**PROMPT:**
Copy out each line of the listing below that contains the word "documentclass".

═════ ENTRIES SHOWN

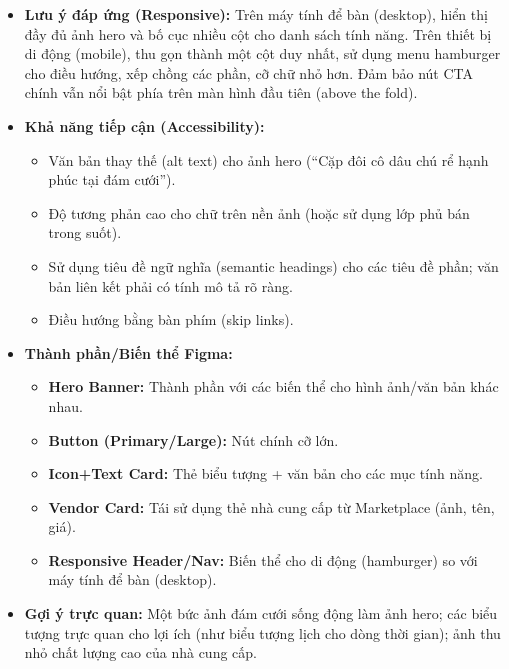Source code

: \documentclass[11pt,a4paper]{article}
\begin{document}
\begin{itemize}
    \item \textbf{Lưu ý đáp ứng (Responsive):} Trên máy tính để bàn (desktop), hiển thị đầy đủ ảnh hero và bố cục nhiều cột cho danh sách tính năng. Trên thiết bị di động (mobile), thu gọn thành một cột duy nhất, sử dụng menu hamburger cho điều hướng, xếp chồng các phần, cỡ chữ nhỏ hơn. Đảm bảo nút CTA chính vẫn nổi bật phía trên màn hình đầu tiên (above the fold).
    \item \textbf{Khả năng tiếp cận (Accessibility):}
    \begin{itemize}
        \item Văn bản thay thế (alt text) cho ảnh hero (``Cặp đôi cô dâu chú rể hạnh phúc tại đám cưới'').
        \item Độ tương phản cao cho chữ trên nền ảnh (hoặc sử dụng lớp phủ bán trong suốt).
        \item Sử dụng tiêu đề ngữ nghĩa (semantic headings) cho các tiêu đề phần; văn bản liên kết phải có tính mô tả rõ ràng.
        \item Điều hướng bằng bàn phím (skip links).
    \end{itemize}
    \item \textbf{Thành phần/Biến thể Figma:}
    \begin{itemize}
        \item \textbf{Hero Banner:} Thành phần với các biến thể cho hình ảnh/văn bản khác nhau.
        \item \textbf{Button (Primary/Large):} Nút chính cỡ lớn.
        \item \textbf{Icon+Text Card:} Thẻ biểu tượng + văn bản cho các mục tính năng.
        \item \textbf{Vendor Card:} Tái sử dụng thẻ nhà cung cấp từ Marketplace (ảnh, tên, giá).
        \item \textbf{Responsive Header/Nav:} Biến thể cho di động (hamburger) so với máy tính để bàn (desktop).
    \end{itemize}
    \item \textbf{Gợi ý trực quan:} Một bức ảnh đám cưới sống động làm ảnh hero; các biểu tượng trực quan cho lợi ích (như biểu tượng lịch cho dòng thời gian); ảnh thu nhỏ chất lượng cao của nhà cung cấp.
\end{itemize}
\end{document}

══════════
═════ ENTRIES SHOWN

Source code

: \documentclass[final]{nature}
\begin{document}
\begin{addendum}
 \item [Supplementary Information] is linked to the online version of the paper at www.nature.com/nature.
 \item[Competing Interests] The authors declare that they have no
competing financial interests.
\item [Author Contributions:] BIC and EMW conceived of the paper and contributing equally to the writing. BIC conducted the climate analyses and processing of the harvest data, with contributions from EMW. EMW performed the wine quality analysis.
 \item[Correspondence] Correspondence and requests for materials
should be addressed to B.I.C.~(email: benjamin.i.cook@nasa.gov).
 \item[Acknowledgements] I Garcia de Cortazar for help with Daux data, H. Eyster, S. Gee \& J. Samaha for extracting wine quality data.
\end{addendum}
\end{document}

══════════
═════ ENTRIES SHOWN

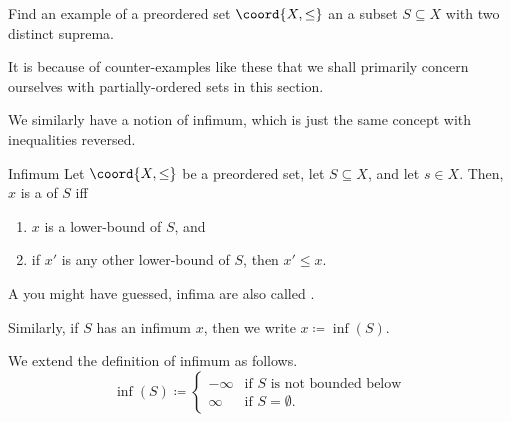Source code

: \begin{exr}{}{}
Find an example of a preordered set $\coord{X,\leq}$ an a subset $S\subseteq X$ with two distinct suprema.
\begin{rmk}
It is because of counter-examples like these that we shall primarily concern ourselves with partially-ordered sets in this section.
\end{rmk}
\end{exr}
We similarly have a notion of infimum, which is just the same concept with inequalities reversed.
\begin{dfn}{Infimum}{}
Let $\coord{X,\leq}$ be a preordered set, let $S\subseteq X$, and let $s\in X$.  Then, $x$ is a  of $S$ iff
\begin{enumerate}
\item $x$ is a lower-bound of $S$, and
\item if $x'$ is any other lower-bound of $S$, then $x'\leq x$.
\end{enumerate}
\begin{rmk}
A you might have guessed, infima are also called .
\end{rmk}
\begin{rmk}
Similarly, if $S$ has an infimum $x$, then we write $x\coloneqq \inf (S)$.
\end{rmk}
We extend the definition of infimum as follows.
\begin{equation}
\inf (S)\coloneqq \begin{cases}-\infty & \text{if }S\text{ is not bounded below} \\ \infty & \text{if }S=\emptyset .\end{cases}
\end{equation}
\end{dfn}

══════════

**ANSWER SPACE:**
: \documentclass[11pt,a4paper]{article}
: \documentclass[final]{nature}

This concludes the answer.